There are Three Subtypes of Teal
Characteristics and Treatments Vary by Subtype
Men with Low-Teal have only one or two biopsy cores with Gleason 3+4 =7. All their other staging factors, however, are similar to Sky. Studies show that men in Low-Teal can be candidates for active surveillance.
Men with Basic-Teal have a profile that is similar to Low-Teal except up to 50 percent of their biopsy cores can contain Gleason 3+4=7. However, none of these cores can be more than 50% replaced with cancer. The list of appropriate treatment options for Basic-Teal is long and includes seed implants, IMRT, SBRT proton radiation, focal cryotherapy, hormonal therapy or surgery.
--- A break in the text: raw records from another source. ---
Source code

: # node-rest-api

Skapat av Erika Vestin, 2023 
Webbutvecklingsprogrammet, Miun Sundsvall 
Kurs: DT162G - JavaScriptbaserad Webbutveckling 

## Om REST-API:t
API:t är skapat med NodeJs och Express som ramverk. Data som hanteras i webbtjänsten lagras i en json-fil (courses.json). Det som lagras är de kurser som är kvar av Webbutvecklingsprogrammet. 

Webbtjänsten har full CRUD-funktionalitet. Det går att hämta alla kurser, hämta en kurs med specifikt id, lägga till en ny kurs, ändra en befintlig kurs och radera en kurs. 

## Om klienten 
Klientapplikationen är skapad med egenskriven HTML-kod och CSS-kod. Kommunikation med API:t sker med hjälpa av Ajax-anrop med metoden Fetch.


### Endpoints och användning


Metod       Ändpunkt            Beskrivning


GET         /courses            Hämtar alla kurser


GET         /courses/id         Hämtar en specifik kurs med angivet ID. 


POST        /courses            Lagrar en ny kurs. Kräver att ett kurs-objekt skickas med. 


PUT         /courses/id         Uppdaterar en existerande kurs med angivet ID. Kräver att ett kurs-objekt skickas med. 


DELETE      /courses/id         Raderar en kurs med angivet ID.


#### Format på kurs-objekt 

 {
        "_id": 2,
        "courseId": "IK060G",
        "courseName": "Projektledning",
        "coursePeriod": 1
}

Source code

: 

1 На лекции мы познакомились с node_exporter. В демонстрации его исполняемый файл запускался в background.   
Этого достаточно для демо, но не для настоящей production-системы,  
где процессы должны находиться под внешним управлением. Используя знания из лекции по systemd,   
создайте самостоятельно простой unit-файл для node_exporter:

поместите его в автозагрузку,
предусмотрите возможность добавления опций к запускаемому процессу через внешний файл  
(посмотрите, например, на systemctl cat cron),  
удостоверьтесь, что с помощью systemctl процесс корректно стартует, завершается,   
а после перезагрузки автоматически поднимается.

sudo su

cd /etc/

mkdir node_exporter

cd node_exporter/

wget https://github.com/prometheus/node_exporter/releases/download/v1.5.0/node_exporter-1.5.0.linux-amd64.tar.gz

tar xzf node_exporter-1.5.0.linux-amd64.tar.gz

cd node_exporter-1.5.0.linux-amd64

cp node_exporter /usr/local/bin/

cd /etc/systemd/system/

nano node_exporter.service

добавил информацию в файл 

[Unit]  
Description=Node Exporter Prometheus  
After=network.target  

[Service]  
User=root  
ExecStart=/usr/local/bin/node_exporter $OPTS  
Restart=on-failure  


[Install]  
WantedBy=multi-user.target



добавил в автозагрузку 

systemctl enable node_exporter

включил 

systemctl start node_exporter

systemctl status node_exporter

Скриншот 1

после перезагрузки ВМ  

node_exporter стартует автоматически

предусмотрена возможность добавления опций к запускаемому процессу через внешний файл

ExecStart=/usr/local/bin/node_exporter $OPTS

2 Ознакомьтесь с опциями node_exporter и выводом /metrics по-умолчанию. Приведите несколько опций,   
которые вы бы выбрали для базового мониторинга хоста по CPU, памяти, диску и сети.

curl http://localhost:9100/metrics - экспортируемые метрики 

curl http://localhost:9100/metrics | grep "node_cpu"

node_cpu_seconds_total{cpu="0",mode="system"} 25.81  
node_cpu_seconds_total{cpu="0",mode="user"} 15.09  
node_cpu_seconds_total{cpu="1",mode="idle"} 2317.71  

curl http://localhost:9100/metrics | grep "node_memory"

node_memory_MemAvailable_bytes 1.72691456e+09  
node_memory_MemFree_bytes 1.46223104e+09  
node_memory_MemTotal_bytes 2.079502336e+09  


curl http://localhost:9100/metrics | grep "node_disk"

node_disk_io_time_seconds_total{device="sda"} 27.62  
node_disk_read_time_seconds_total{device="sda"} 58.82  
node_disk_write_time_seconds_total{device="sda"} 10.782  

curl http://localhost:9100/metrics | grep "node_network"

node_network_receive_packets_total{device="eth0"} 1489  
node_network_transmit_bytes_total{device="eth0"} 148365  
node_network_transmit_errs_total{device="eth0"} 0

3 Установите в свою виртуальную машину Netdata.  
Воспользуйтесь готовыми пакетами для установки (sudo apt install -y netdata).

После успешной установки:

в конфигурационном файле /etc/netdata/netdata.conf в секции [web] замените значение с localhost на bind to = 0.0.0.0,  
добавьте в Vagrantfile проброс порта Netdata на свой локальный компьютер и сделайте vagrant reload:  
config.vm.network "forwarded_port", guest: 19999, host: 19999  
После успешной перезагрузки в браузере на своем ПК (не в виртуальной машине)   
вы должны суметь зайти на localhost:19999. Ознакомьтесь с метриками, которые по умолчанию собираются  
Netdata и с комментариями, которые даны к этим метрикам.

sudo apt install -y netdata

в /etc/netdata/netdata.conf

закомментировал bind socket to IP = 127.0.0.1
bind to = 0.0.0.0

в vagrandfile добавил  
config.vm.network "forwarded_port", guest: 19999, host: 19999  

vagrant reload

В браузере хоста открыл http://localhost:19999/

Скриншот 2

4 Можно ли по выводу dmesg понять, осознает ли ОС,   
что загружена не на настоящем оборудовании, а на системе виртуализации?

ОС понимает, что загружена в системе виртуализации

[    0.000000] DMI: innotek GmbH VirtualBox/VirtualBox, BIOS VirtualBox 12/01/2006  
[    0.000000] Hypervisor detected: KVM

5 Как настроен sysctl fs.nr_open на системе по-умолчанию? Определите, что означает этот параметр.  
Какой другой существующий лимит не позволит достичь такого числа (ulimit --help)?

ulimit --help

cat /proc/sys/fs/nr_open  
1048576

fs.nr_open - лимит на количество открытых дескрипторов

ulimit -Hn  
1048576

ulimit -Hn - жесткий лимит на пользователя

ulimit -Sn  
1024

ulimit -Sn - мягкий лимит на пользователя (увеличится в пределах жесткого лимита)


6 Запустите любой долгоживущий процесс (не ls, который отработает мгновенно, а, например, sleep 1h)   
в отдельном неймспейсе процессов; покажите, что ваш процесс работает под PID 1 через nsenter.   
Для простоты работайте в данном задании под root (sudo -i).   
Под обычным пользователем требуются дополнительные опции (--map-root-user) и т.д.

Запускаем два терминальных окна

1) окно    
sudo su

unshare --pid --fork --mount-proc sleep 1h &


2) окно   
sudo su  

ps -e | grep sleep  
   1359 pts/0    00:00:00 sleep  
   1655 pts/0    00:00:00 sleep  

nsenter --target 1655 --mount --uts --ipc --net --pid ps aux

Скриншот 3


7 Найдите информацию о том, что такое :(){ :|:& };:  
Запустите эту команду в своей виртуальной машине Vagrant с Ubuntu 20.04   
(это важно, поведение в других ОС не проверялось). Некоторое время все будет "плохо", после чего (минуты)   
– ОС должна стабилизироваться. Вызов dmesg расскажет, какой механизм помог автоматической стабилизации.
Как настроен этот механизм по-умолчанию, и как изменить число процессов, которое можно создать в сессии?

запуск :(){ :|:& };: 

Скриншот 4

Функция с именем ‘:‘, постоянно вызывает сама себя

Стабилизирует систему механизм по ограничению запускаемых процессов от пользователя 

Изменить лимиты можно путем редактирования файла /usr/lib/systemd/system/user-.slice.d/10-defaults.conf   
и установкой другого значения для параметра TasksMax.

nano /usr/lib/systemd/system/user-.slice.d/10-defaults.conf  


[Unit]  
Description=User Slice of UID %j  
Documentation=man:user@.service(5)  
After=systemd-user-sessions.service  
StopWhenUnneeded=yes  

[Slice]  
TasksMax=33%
Men with High-Teal have higher PSA (10-20), a larger (but unilateral) nodule on digital rectal exam and / or more than 50 percent cores positive for Gleason 3+4=7 or 4+3 = 7. Treatment need to be more thorough, consisting of seed implantation, IMRT plus four months of hormonal therapy.
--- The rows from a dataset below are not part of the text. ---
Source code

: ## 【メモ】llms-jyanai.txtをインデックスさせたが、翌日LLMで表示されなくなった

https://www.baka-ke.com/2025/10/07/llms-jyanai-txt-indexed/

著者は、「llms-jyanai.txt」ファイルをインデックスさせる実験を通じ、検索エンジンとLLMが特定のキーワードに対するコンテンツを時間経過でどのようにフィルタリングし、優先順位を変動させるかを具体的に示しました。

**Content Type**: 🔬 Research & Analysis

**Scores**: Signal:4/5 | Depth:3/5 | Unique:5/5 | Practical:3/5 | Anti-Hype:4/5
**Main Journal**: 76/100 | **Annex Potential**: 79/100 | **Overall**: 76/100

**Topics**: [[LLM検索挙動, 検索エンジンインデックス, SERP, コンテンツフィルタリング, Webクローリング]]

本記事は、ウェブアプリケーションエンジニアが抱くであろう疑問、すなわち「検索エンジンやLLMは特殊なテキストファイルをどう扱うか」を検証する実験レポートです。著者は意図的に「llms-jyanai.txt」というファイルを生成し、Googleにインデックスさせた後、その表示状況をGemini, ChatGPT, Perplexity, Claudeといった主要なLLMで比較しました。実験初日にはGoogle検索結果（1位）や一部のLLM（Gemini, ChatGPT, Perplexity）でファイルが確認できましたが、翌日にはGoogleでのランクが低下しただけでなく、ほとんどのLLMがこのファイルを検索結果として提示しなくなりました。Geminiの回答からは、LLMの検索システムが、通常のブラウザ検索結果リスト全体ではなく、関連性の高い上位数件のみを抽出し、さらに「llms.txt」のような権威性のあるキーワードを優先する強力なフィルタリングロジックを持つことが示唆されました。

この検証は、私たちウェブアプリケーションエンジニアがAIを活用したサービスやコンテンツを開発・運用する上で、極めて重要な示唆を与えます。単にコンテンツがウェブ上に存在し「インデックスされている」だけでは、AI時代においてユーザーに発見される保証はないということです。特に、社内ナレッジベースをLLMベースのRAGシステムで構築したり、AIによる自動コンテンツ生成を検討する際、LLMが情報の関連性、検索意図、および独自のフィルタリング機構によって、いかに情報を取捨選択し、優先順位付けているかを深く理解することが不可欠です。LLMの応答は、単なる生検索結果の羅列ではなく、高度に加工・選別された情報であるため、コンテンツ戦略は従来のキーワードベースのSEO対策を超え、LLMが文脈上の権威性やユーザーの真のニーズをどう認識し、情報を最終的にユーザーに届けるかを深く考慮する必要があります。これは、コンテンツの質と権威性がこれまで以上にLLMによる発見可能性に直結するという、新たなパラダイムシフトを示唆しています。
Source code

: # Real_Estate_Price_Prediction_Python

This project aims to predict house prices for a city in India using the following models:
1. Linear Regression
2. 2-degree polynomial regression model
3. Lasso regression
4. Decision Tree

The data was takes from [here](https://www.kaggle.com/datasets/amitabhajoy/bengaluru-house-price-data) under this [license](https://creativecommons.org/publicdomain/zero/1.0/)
Challenges Vary According to Subtype
The Key to Prostate Cancer has a section solely devoted to making Teal understandable to patients. In addition, Key provides information about diet, exercise, general men’s health, supplements, biopsies, scans, as well as a chapter about how to shop for doctors.
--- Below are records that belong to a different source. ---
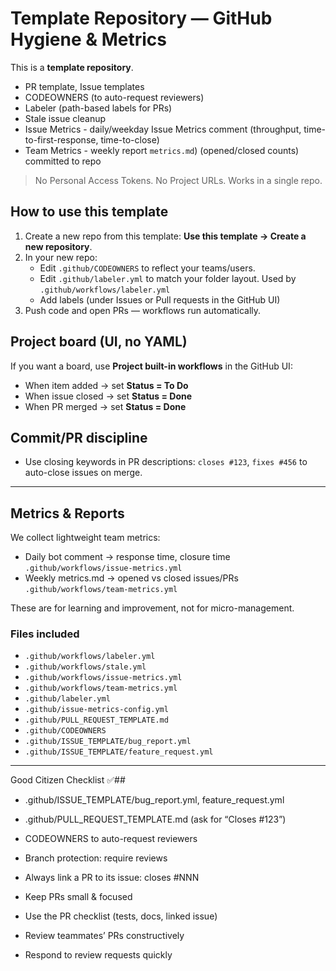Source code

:# Template Repository — GitHub Hygiene & Metrics

This is a **template repository**.
- PR template, Issue templates
- CODEOWNERS (to auto-request reviewers)
- Labeler (path-based labels for PRs)
- Stale issue cleanup 
- Issue Metrics - daily/weekday Issue Metrics comment (throughput, time-to-first-response, time-to-close)
- Team Metrics - weekly report `metrics.md`) (opened/closed counts) committed to repo

> No Personal Access Tokens. No Project URLs. Works in a single repo.

## How to use this template
1. Create a new repo from this template: **Use this template → Create a new repository**.
2. In your new repo:
   - Edit `.github/CODEOWNERS` to reflect your teams/users.
   - Edit `.github/labeler.yml` to match your folder layout. Used by `.github/workflows/labeler.yml`
   - Add labels (under Issues or Pull requests in the GitHub UI)
3. Push code and open PRs — workflows run automatically.

## Project board (UI, no YAML)
If you want a board, use **Project built-in workflows** in the GitHub UI:
- When item added → set **Status = To Do**
- When issue closed → set **Status = Done**
- When PR merged → set **Status = Done**

## Commit/PR discipline
- Use closing keywords in PR descriptions: `closes #123`, `fixes #456` to auto-close issues on merge.

---

## Metrics & Reports

We collect lightweight team metrics:
- Daily bot comment → response time, closure time `.github/workflows/issue-metrics.yml`
- Weekly metrics.md → opened vs closed issues/PRs `.github/workflows/team-metrics.yml`

These are for learning and improvement, not for micro-management.




### Files included
- `.github/workflows/labeler.yml`
- `.github/workflows/stale.yml`
- `.github/workflows/issue-metrics.yml`
- `.github/workflows/team-metrics.yml`
- `.github/labeler.yml`
- `.github/issue-metrics-config.yml`
- `.github/PULL_REQUEST_TEMPLATE.md`
- `.github/CODEOWNERS`
- `.github/ISSUE_TEMPLATE/bug_report.yml`
- `.github/ISSUE_TEMPLATE/feature_request.yml`

---
Good Citizen Checklist ✅## 

- .github/ISSUE_TEMPLATE/bug_report.yml, feature_request.yml
- .github/PULL_REQUEST_TEMPLATE.md (ask for “Closes #123”)
- CODEOWNERS to auto-request reviewers
- Branch protection: require reviews

- Always link a PR to its issue: closes #NNN
- Keep PRs small & focused
- Use the PR checklist (tests, docs, linked issue)
- Review teammates’ PRs constructively
- Respond to review requests quickly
The TEAL stage of prostate cancer lies in between the harmless SKY stage, and the more dangerous Azure stage. With Teal, therefore, the degree of risk covers a broad spectrum with a wide variety of treatment options. Here are some questions for men to discuss with their doctors, much of which is covered in the Teal section of The Key to Prostate Cancer.
1. If I have Low-Teal and opt for active surveillance how safe is it considering my stage has a possibility of growing?
2. I have so many options. What is a helpful way to weigh them against each other?
3. I have seen multiple doctors, each of which has a different treatment opinion. How can I decide who to trust?
4. Are the side effects from the treatment I’ve chosen reversible?
5. What are the best ways to manage my side effects?
6. How do I prepare for treatment?
7. How do I ensure my prostate cancer doesn’t spread?
8. Why not just have surgery and remove the problem completely?
9. How should my age factor in to my treatment decision?
10. Does immediate treatment improve my cure rates?